7.8 Pivoting Tables
7.8.1 Problem
You want to produce a report in grid format. The rows in the table
first have to be grouped, and then the values of interest from each
group must be printed horizontally across one row of the report. A
pivot report is the opposite of data folding. You could think of it
as unfolding the data.
Taking the BalanceSheet2 table from the introduction to this chapter,
you want create a human-readable report of balance sheets. The report
should look like this:
CompanyId Year Assets Liabilities Equity
----------- ----------- -------------- -------------- --------------
12445 2000 36759.00 22252.00 14230.00
12445 2001 37472.00 22924.00 14548.00
12445 2002 38973.00 24476.00 14497.00
You can readily see that the problem here is to unfold the normalized
data and present it in a format that contains three score values in
each row.
7.8.2 Solution
The solution is a three-step process. First, identify some key items
such as the column that you want to use as a row label. Second, write
a query based on the key items that you identified in Step 1.
Finally, execute that query.
7.8.2.1 Step 1: Identifying key items
To generate a pivot report, you need to identify the following key
items:
The column(s) containing the value to use as a row label. In our
example, this will be CompanyId and Year columns, because we want
each business year to be listed on a separate row.
The column labels. In our example, we are interested in three
courses, so the course codes Assets, Liabilities, and Equity will be
our column labels.
A database column to correlate values to columns in the final report.

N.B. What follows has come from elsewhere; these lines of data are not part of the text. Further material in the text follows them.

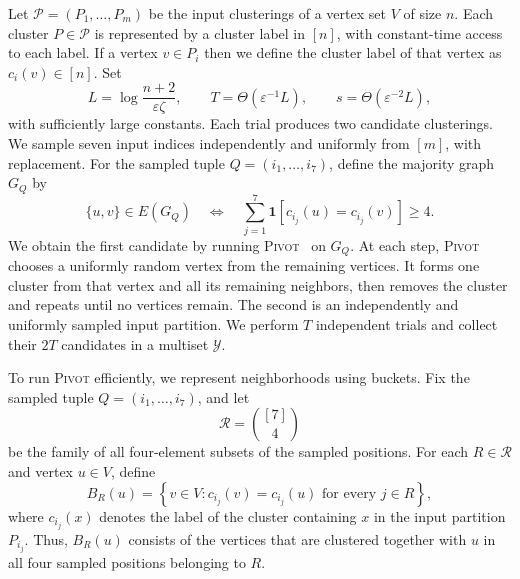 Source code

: \documentclass[11pt]{article}
\theoremstyle{definition}
\theoremstyle{remark}
\newcommand{\1}{\mathbf{1}}
\begin{document}
Let $\mathcal P=(P_1,\ldots,P_m)$ be the input clusterings
of a vertex set $V$ of size $n$. Each cluster $P \in \mathcal{P}$ is represented by a cluster label in $[n]$, with constant-time access to each label. If a vertex $v \in P_i$ then we define the cluster label of that vertex as $c_i(v) \in [n]$. Set
\[
    L=\log\frac{n+2}{\varepsilon\zeta},
    \qquad
    T=\Theta(\varepsilon^{-1}L),
    \qquad
    s=\Theta(\varepsilon^{-2}L),
\]
with sufficiently large constants. Each trial produces two candidate clusterings. We sample
seven input indices independently and uniformly from $[m]$,
with replacement. For the sampled tuple $Q=(i_1,\ldots,i_7)$,
define the majority graph $G_Q$ by
\[
    \{u,v\}\in E(G_Q)
    \quad\Longleftrightarrow\quad
    \sum_{j=1}^{7}
        \mathbf{1}[c_{i_j}(u)=c_{i_j}(v)]\ge 4.
\]
We obtain the first candidate by running \textsc{Pivot}~\cite{ACN2008} on $G_Q$. At each step, \textsc{Pivot} chooses a uniformly random vertex from the remaining vertices. It forms one cluster from that vertex and all its remaining neighbors, then removes the cluster and repeats until no vertices remain. The second is an independently and uniformly sampled input partition. We perform $T$ independent trials and collect their $2T$ candidates in a multiset $\mathcal Y$.

To run \textsc{Pivot} efficiently, we represent neighborhoods
using buckets. Fix the sampled tuple $Q=(i_1,\ldots,i_7)$, and let
\[
    \mathcal{R}=\binom{[7]}{4}
\]
be the family of all four-element subsets of the sampled
positions. For each $R\in\mathcal{R}$ and vertex $u\in V$,
define
\[
    B_R(u)
    =
    \left\{
        v\in V :
        c_{i_j}(v)=c_{i_j}(u)
        \text{ for every }j\in R
    \right\},
\]
where $c_{i_j}(x)$ denotes the label of the cluster containing
$x$ in the input partition $P_{i_j}$. Thus, $B_R(u)$ consists
of the vertices that are clustered together with $u$ in
all four sampled positions belonging to $R$.
\end{document}
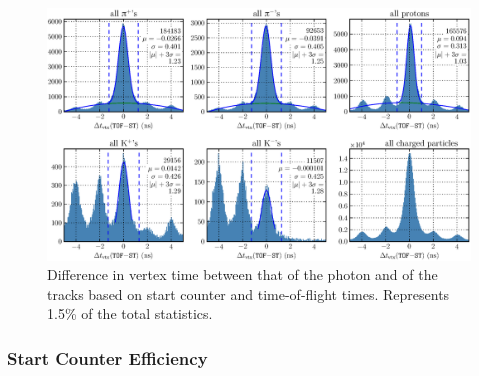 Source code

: \begin{figure}[htbp]\begin{center}
\includegraphics[width=0.9\columnwidth]{figures/calib/st/dvertex_time_st.eps}
\caption[vertex timing, ]{\label{fig:dvertex_time_st}Difference in vertex time between that of the photon and of the tracks based on start counter and time-of-flight times. Represents 1.5\% of the total statistics.}
\end{center}\end{figure}


\subsubsection{\label{sec:calib.st.eff}Start Counter Efficiency}

\FloatBarrier
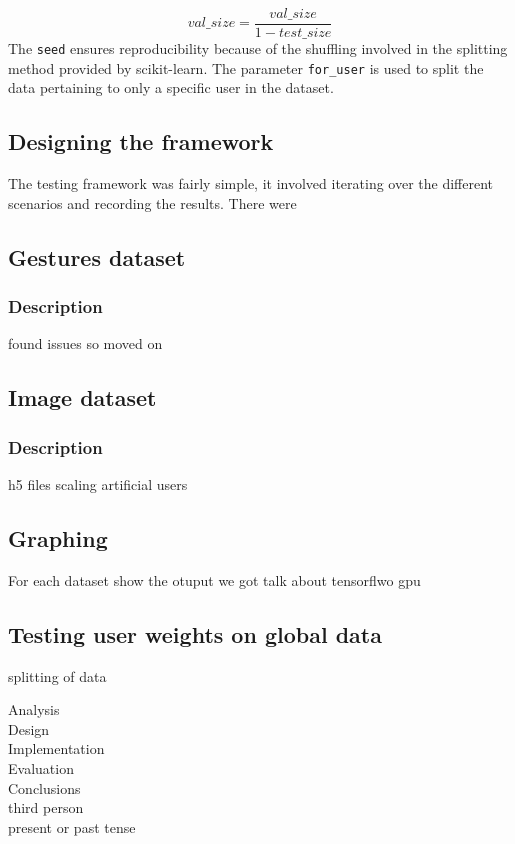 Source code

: \documentclass[12pt]{article}
\begin{document}
\begin{equation}\label{eq:val_size}
	val\_size = \frac{val\_size}{1-test\_size}
\end{equation}
The \texttt{seed} ensures reproducibility because of the shuffling involved in the splitting method provided by scikit-learn. The parameter \texttt{for\_user} is used to split the data pertaining to only a specific user in the dataset.


\subsection{Designing the framework}
The testing framework was fairly simple, it involved iterating over the different scenarios and recording the results. There were 
\subsection{Gestures dataset}\label{subsec:gestureset}
\subsubsection{Description}
found issues so moved on
\subsection{Image dataset}\label{subsec:imageset}
\subsubsection{Description}
h5 files
scaling
artificial users
\clearpage
\subsection{Graphing}
For each dataset show the otuput we got
talk about tensorflwo gpu
\subsection{Testing user weights on global data}
splitting of data 

Analysis\\
Design\\
Implementation\\
Evaluation\\
Conclusions\\

third person
\\
present or past tense
\end{document}
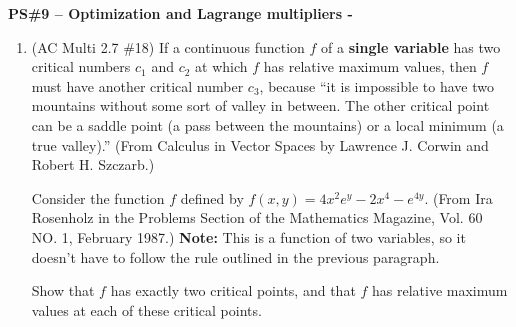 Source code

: \documentclass[10pt]{article}
\renewcommand{\section}[1]{\begin{center} \textbf{#1} \\\end{center}}
\begin{document}
%


\allowdisplaybreaks
\section{PS\#9 -- Optimization and Lagrange multipliers - \red{Answer key} }

\begin{enumerate}[leftmargin=0pt]
    
    \item (AC Multi 2.7 \#18) If a continuous function $f$ of a \textbf{single variable} has two critical numbers $c_1$ and $c_2$ at which $f$ has relative maximum values, then $f$ must have another critical number $c_3$, because ``it is impossible to have two mountains without some sort of valley in between. The other critical point can be a saddle point (a pass between the mountains) or a local minimum (a true valley).'' (From Calculus in Vector Spaces by Lawrence J. Corwin and Robert H. Szczarb.)
    
    Consider the function $f$ defined by $f(x,y) = 4x^2e^y -2x^4 -e^{4y}.$ (From Ira Rosenholz in the Problems Section of the Mathematics Magazine, Vol. 60 NO. 1, February 1987.) \textbf{Note:} This is a function of two variables, so it doesn't have to follow the rule outlined in the previous paragraph.
    
    Show that $f$ has exactly two critical points, and that $f$ has relative maximum values at each of these critical points. 
    

\end{enumerate}
\end{document}
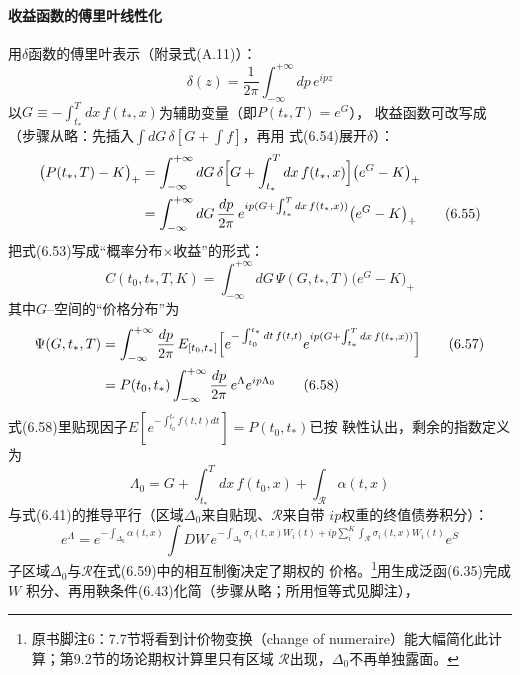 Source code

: \paragraph{收益函数的傅里叶线性化}
用$\delta$函数的傅里叶表示（附录式(A.11)）：
\begin{equation*}
\delta(z)=\frac{1}{2\pi}\int_{-\infty}^{+\infty}dp\,e^{ipz}
\tag{6.54}
\end{equation*}
以$G\equiv-\int_{t_*}^{T}dx\,f(t_*,x)$为辅助变量（即$P(t_*,T)=e^G$），
收益函数可改写成（步骤从略：先插入$\int dG\,\delta[G+\int f]$，再用
式(6.54)展开$\delta$）：
\begin{align*}
\bigl(P(t_*,T)-K\bigr)_+
&=\int_{-\infty}^{+\infty}dG\,\delta\Bigl[G+\int_{t_*}^{T}dx\,
f(t_*,x)\Bigr]\bigl(e^{G}-K\bigr)_+\\
&=\int_{-\infty}^{+\infty}dG\,\frac{dp}{2\pi}\,
e^{ip(G+\int_{t_*}^{T}dx\,f(t_*,x))}\bigl(e^{G}-K\bigr)_+
\tag{6.55}
\end{align*}
把式(6.53)写成“概率分布$\times$收益”的形式：
\begin{equation*}
C(t_0,t_*,T,K)=\int_{-\infty}^{+\infty}dG\,\Psi(G,t_*,T)
\bigl(e^{G}-K\bigr)_+
\tag{6.56}
\end{equation*}
其中$G$--空间的“价格分布”为
\begin{align*}
\Psi(G,t_*,T)&=\int_{-\infty}^{+\infty}\frac{dp}{2\pi}\,
E_{[t_0,t_*]}\Bigl[e^{-\int_{t_0}^{t_*}dt\,f(t,t)}
e^{ip(G+\int_{t_*}^{T}dx\,f(t_*,x))}\Bigr]
\tag{6.57}\\
&=P(t_0,t_*)\int_{-\infty}^{+\infty}\frac{dp}{2\pi}\,
e^{\Lambda}e^{ip\Lambda_0}
\tag{6.58}
\end{align*}
式(6.58)里贴现因子$E[e^{-\int_{t_0}^{t_*}f(t,t)dt}]=P(t_0,t_*)$已按
鞅性认出，剩余的指数定义为
\begin{equation*}
\Lambda_0=G+\int_{t_*}^{T}dx\,f(t_0,x)+\int_{\mathcal{R}}\alpha(t,x)
\end{equation*}
与式(6.41)的推导平行（区域$\Delta_0$来自贴现、$\mathcal{R}$来自带
$ip$权重的终值债券积分）：
\begin{equation*}
e^{\Lambda}=e^{-\int_{\Delta_0}\alpha(t,x)}
\int DW\,e^{-\int_{\Delta_0}\sigma_i(t,x)W_i(t)
+ip\sum_i^{K}\int_{\mathcal{R}}\sigma_i(t,x)W_i(t)}e^{S}
\tag{6.59}
\end{equation*}
子区域$\Delta_0$与$\mathcal{R}$在式(6.59)中的相互制衡决定了期权的
价格。\footnote{原书脚注6：7.7节将看到计价物变换（change of
numeraire）能大幅简化此计算；第9.2节的场论期权计算里只有区域
$\mathcal{R}$出现，$\Delta_0$不再单独露面。}用生成泛函(6.35)完成$W$
积分、再用鞅条件(6.43)化简（步骤从略；所用恒等式见脚注），
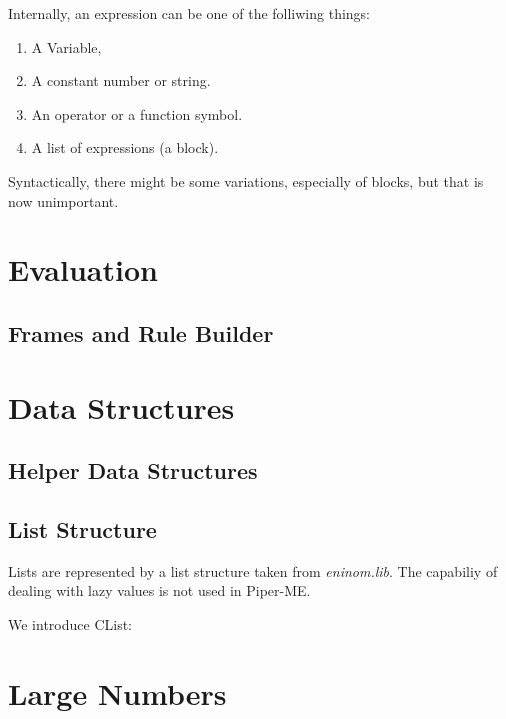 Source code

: Internally, an expression can be one of the folliwing things:

\begin{enumerate}
\item A Variable,
\item A constant number or string.
\item An operator or a function symbol.
\item A list of expressions (a block).
\end{enumerate}

Syntactically, there might be some variations, especially of blocks, but that is 
now unimportant.




\chapter{Evaluation}

\section{Frames and Rule Builder}




\chapter{Data Structures}

\section{Helper Data Structures}


\section{List Structure}

Lists are represented by a list structure taken from {\em eninom.lib}. The capabiliy
of dealing with lazy values is not used in Piper-ME.

We introduce CList:
 


\chapter{Large Numbers}





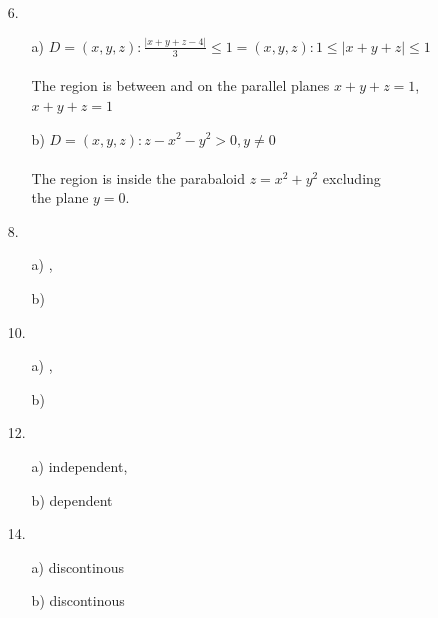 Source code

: \documentclass[11pt]{amsbook}
\begin{document}
\begin{enumerate}
\begin{minipage}{0.3\textwidth}
	\end{minipage}%
	\\\\
	\noindent
	\item[6.]
	\begin{enumerate}
		\item[a)]\quad $D = {(x, y, z): \frac{|x+y+z-4|}{3} \leqslant 1} = {(x, y, z): 1 \leqslant |x+y+z| \leqslant 1}$
		\\\\\indent\quad
		The region is between and on the parallel planes $x+y+z = 1$, 
		\\\indent\quad $x+y+z = 1$
		\\
		\item[b)]\quad $D = {(x, y, z): z - x^2 - y^2 > 0, y \neq 0}$
		\\\\\indent\quad
		The region is inside the parabaloid $z = x^2 + y^2$ excluding
		\\\indent\quad the plane $y = 0$.	
	\end{enumerate}
	\item[8.]
	\begin{multicols}{2}
	\begin{enumerate}
		\item[a)], \item[b)]
	\end{enumerate}
	\end{multicols}	
	\item[10.]
	\begin{multicols}{2}
	\begin{enumerate}
		\item[a)], \item[b)]
	\end{enumerate}
	\end{multicols}
	\item[12.]
	\begin{multicols}{2}
	\begin{enumerate}
	\item[a)]\quad independent, \item[b)]\quad dependent
	\end{enumerate}
	\end{multicols}
	\item[14.]
	\begin{multicols}{2}
	\begin{enumerate}
		\item[a)]\quad discontinous \item[b)]\quad discontinous
	\end{enumerate}
	\end{multicols}
	\end{enumerate}
\end{document}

In our case, we will use the CategoryId column.
The values to report. In our example, we are reporting the
year's results in a simplified balance sheet
structure. Category results come from the Dollars column.
Once you've identified these values, you can plug
them into the template shown next.
7.8.2.2 Step 2: Writing the query
To write the query to produce a pivot
report, start with the following
template, and plug in the key items that you identified in the
previous section.
SELECT rowlabel_column,
MAX(CASE WHEN columnlabel_column=value1
THEN reportedvalue END) AS columnlabel1,
MAX(CASE WHEN columnlabel_column=value2
THEN reportedvalue END) AS columnlabel2,
MAX(CASE WHEN columnlabel_column=value3
THEN reportedvalue END) AS columnlabel3,
. . .
FROM table
GROUP BY rowlabel_column
- rowlabel_column
-
The column containing the row label.
- columnlabel_column
-
The column that drives the value of the column label.
- value, value2, value3 . . .
-
Values corresponding to column labels. Each column in the final
report corresponds to a different value.
- reportedvalue
-
The value to report.
- columnlabel1, columnlable2, columnlabel3 . . .
-
The values to use as column labels. In our example, these correspond
to the values in the columnlabel_column.
- table
-
The table containing the data on which the report is based.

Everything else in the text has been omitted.